#### [Assigned task]
Your answer should consist only of the line with "3: Young Generation" and the lines after it, reproduced exactly through the end of the entries below.
---------- Information shown
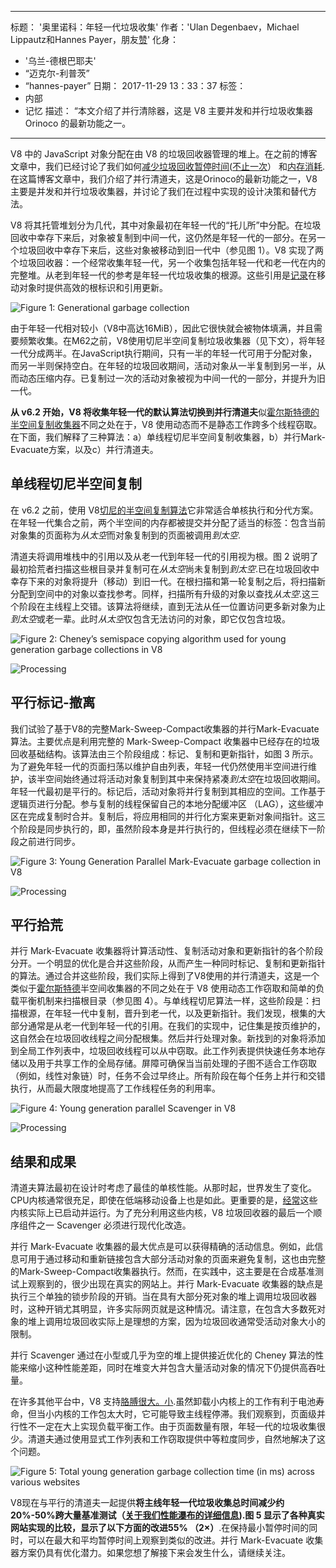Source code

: ***

标题： '奥里诺科：年轻一代垃圾收集'
作者：'Ulan Degenbaev，Michael Lippautz和Hannes Payer，朋友[赞](https://github.com/google/sanitizers/wiki/ThreadSanitizerCppManual)'
化身：

*   '乌兰-德根巴耶夫'
*   “迈克尔-利普茨”
*   “hannes-payer”
    日期： 2017-11-29 13：33：37
    标签：
*   内部
*   记忆
    描述： “本文介绍了并行清除器，这是 V8 主要并发和并行垃圾收集器 Orinoco 的最新功能之一。

***

V8 中的 JavaScript 对象分配在由 V8 的垃圾回收器管理的堆上。在之前的博客文章中，我们已经讨论了我们如何[减少垃圾回收暂停时间](/blog/jank-busters)([不止一次](/blog/orinoco)） 和[内存消耗](/blog/optimizing-v8-memory).在这篇博客文章中，我们介绍了并行清道夫，这是Orinoco的最新功能之一，V8主要是并发和并行垃圾收集器，并讨论了我们在过程中实现的设计决策和替代方法。

V8 将其托管堆划分为几代，其中对象最初在年轻一代的“托儿所”中分配。在垃圾回收中幸存下来后，对象被复制到中间一代，这仍然是年轻一代的一部分。在另一个垃圾回收中幸存下来后，这些对象被移动到旧一代中（参见图 1）。V8 实现了两个垃圾回收器：一个经常收集年轻一代，另一个收集包括年轻一代和老一代在内的完整堆。从老到年轻一代的参考是年轻一代垃圾收集的根源。这些引用是[记录](/blog/orinoco)在移动对象时提供高效的根标识和引用更新。

![Figure 1: Generational garbage collection](../_img/orinoco-parallel-scavenger/generational-gc.png)

由于年轻一代相对较小（V8中高达16MiB），因此它很快就会被物体填满，并且需要频繁收集。在M62之前，V8使用切尼半空间复制垃圾收集器（见下文），将年轻一代分成两半。在JavaScript执行期间，只有一半的年轻一代可用于分配对象，而另一半则保持空白。在年轻的垃圾回收期间，活动对象从一半复制到另一半，从而动态压缩内存。已复制过一次的活动对象被视为中间一代的一部分，并提升为旧一代。

**从 v6.2 开始，V8 将收集年轻一代的默认算法切换到并行清道夫**似[霍尔斯特德的半空间复制收集器](https://dl.acm.org/citation.cfm?id=802017)不同之处在于，V8 使用动态而不是静态工作跨多个线程窃取。在下面，我们解释了三种算法：a）单线程切尼半空间复制收集器，b）并行Mark-Evacuate方案，以及c）并行清道夫。

## 单线程切尼半空间复制

在 v6.2 之前，使用 V8[切尼的半空间复制算法](https://dl.acm.org/citation.cfm?doid=362790.362798)它非常适合单核执行和分代方案。在年轻一代集合之前，两个半空间的内存都被提交并分配了适当的标签：包含当前对象集的页面称为*从太空*而对象复制到的页面被调用*到太空*.

清道夫将调用堆栈中的引用以及从老一代到年轻一代的引用视为根。图 2 说明了最初拾荒者扫描这些根目录并复制可在*从太空*尚未复制到*到太空*.已在垃圾回收中幸存下来的对象将提升（移动）到旧一代。在根扫描和第一轮复制之后，将扫描新分配到空间中的对象以查找参考。同样，扫描所有升级的对象以查找*从太空*.这三个阶段在主线程上交错。该算法将继续，直到无法从任一位置访问更多新对象为止*到太空*或老一辈。此时*从太空*仅包含无法访问的对象，即它仅包含垃圾。

![Figure 2: Cheney’s semispace copying algorithm used for young generation garbage collections in V8](../_img/orinoco-parallel-scavenger/cheneys-semispace-copy.png)

![Processing](../_img/orinoco-parallel-scavenger/cheneys-semispace-copy-processing.png)

## 平行标记-撤离

我们试验了基于V8的完整Mark-Sweep-Compact收集器的并行Mark-Evacuate算法。主要优点是利用完整的 Mark-Sweep-Compact 收集器中已经存在的垃圾回收基础结构。该算法由三个阶段组成：标记、复制和更新指针，如图 3 所示。为了避免年轻一代的页面扫荡以维护自由列表，年轻一代仍然使用半空间进行维护，该半空间始终通过将活动对象复制到其中来保持紧凑*到太空*在垃圾回收期间。年轻一代最初是平行的。标记后，活动对象将并行复制到其相应的空间。工作基于逻辑页进行分配。参与复制的线程保留自己的本地分配缓冲区 （LAG），这些缓冲区在完成复制时合并。复制后，将应用相同的并行化方案来更新对象间指针。这三个阶段是同步执行的，即，虽然阶段本身是并行执行的，但线程必须在继续下一阶段之前进行同步。

![Figure 3: Young Generation Parallel Mark-Evacuate garbage collection in V8](../_img/orinoco-parallel-scavenger/parallel-mark-evacuate.png)

![Processing](../_img/orinoco-parallel-scavenger/parallel-mark-evacuate-processing.png)

## 平行拾荒

并行 Mark-Evacuate 收集器将计算活动性、复制活动对象和更新指针的各个阶段分开。一个明显的优化是合并这些阶段，从而产生一种同时标记、复制和更新指针的算法。通过合并这些阶段，我们实际上得到了V8使用的并行清道夫，这是一个类似于[霍尔斯特德](https://dl.acm.org/citation.cfm?id=802017)半空间收集器的不同之处在于 V8 使用动态工作窃取和简单的负载平衡机制来扫描根目录（参见图 4）。与单线程切尼算法一样，这些阶段是：扫描根源，在年轻一代中复制，晋升到老一代，以及更新指针。我们发现，根集的大部分通常是从老一代到年轻一代的引用。在我们的实现中，记住集是按页维护的，这自然会在垃圾回收线程之间分配根集。然后并行处理对象。新找到的对象将添加到全局工作列表中，垃圾回收线程可以从中窃取。此工作列表提供快速任务本地存储以及用于共享工作的全局存储。屏障可确保当当前处理的子图不适合工作窃取（例如，线性对象链）时，任务不会过早终止。所有阶段在每个任务上并行和交错执行，从而最大限度地提高了工作线程任务的利用率。

![Figure 4: Young generation parallel Scavenger in V8](../_img/orinoco-parallel-scavenger/parallel-scavenge.png)

![Processing](../_img/orinoco-parallel-scavenger/parallel-scavenge-processing.png)

## 结果和成果

清道夫算法最初在设计时考虑了最佳的单核性能。从那时起，世界发生了变化。CPU内核通常很充足，即使在低端移动设备上也是如此。更重要的是，[经常](https://dl.acm.org/citation.cfm?id=2968469)这些内核实际上已启动并运行。为了充分利用这些内核，V8 垃圾回收器的最后一个顺序组件之一 Scavenger 必须进行现代化改造。

并行 Mark-Evacuate 收集器的最大优点是可以获得精确的活动信息。例如，此信息可用于通过移动和重新链接包含大部分活动对象的页面来避免复制，这也由完整的Mark-Sweep-Compact收集器执行。然而，在实践中，这主要是在合成基准测试上观察到的，很少出现在真实的网站上。并行 Mark-Evacuate 收集器的缺点是执行三个单独的锁步阶段的开销。当在具有大部分死对象的堆上调用垃圾回收器时，这种开销尤其明显，许多实际网页就是这种情况。请注意，在包含大多数死对象的堆上调用垃圾回收实际上是理想的方案，因为垃圾回收通常受活动对象大小的限制。

并行 Scavenger 通过在小型或几乎为空的堆上提供接近优化的 Cheney 算法的性能来缩小这种性能差距，同时在堆变大并包含大量活动对象的情况下仍提供高吞吐量。

在许多其他平台中，V8 支持[胳膊很大。小](https://developer.arm.com/technologies/big-little).虽然卸载小内核上的工作有利于电池寿命，但当小内核的工作包太大时，它可能导致主线程停滞。我们观察到，页面级并行性不一定在大上实现负载平衡工作。由于页面数量有限，年轻一代的垃圾收集很少。清道夫通过使用显式工作列表和工作窃取提供中等粒度同步，自然地解决了这个问题。

![Figure 5: Total young generation garbage collection time (in ms) across various websites](../_img/orinoco-parallel-scavenger/results.png)

V8现在与平行的清道夫一起提供**将主线年轻一代垃圾收集总时间减少约20%-50%**跨大量基准测试（[关于我们性能瀑布的详细信息](https://chromeperf.appspot.com/group_report?rev=489898)).图 5 显示了各种真实网站实现的比较，显示了以下方面的改进**55% （2×）**.在保持最小暂停时间的同时，可以在最大和平均暂停时间上观察到类似的改进。并行 Mark-Evacuate 收集器方案仍具有优化潜力。如果您想了解接下来会发生什么，请继续关注。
--------------------
#### [Answer box]
![Figure 3: Young Generation Parallel Mark-Evacuate garbage collection in V8](../_img/orinoco-parallel-scavenger/parallel-mark-evacuate.png)

![Processing](../_img/orinoco-parallel-scavenger/parallel-mark-evacuate-processing.png)

## 平行拾荒

并行 Mark-Evacuate 收集器将计算活动性、复制活动对象和更新指针的各个阶段分开。一个明显的优化是合并这些阶段，从而产生一种同时标记、复制和更新指针的算法。通过合并这些阶段，我们实际上得到了V8使用的并行清道夫，这是一个类似于[霍尔斯特德](https://dl.acm.org/citation.cfm?id=802017)半空间收集器的不同之处在于 V8 使用动态工作窃取和简单的负载平衡机制来扫描根目录（参见图 4）。与单线程切尼算法一样，这些阶段是：扫描根源，在年轻一代中复制，晋升到老一代，以及更新指针。我们发现，根集的大部分通常是从老一代到年轻一代的引用。在我们的实现中，记住集是按页维护的，这自然会在垃圾回收线程之间分配根集。然后并行处理对象。新找到的对象将添加到全局工作列表中，垃圾回收线程可以从中窃取。此工作列表提供快速任务本地存储以及用于共享工作的全局存储。屏障可确保当当前处理的子图不适合工作窃取（例如，线性对象链）时，任务不会过早终止。所有阶段在每个任务上并行和交错执行，从而最大限度地提高了工作线程任务的利用率。

![Figure 4: Young generation parallel Scavenger in V8](../_img/orinoco-parallel-scavenger/parallel-scavenge.png)

![Processing](../_img/orinoco-parallel-scavenger/parallel-scavenge-processing.png)

## 结果和成果

清道夫算法最初在设计时考虑了最佳的单核性能。从那时起，世界发生了变化。CPU内核通常很充足，即使在低端移动设备上也是如此。更重要的是，[经常](https://dl.acm.org/citation.cfm?id=2968469)这些内核实际上已启动并运行。为了充分利用这些内核，V8 垃圾回收器的最后一个顺序组件之一 Scavenger 必须进行现代化改造。

并行 Mark-Evacuate 收集器的最大优点是可以获得精确的活动信息。例如，此信息可用于通过移动和重新链接包含大部分活动对象的页面来避免复制，这也由完整的Mark-Sweep-Compact收集器执行。然而，在实践中，这主要是在合成基准测试上观察到的，很少出现在真实的网站上。并行 Mark-Evacuate 收集器的缺点是执行三个单独的锁步阶段的开销。当在具有大部分死对象的堆上调用垃圾回收器时，这种开销尤其明显，许多实际网页就是这种情况。请注意，在包含大多数死对象的堆上调用垃圾回收实际上是理想的方案，因为垃圾回收通常受活动对象大小的限制。

并行 Scavenger 通过在小型或几乎为空的堆上提供接近优化的 Cheney 算法的性能来缩小这种性能差距，同时在堆变大并包含大量活动对象的情况下仍提供高吞吐量。

在许多其他平台中，V8 支持[胳膊很大。小](https://developer.arm.com/technologies/big-little).虽然卸载小内核上的工作有利于电池寿命，但当小内核的工作包太大时，它可能导致主线程停滞。我们观察到，页面级并行性不一定在大上实现负载平衡工作。由于页面数量有限，年轻一代的垃圾收集很少。清道夫通过使用显式工作列表和工作窃取提供中等粒度同步，自然地解决了这个问题。

![Figure 5: Total young generation garbage collection time (in ms) across various websites](../_img/orinoco-parallel-scavenger/results.png)

V8现在与平行的清道夫一起提供**将主线年轻一代垃圾收集总时间减少约20%-50%**跨大量基准测试（[关于我们性能瀑布的详细信息](https://chromeperf.appspot.com/group_report?rev=489898)).图 5 显示了各种真实网站实现的比较，显示了以下方面的改进**55% （2×）**.在保持最小暂停时间的同时，可以在最大和平均暂停时间上观察到类似的改进。并行 Mark-Evacuate 收集器方案仍具有优化潜力。如果您想了解接下来会发生什么，请继续关注。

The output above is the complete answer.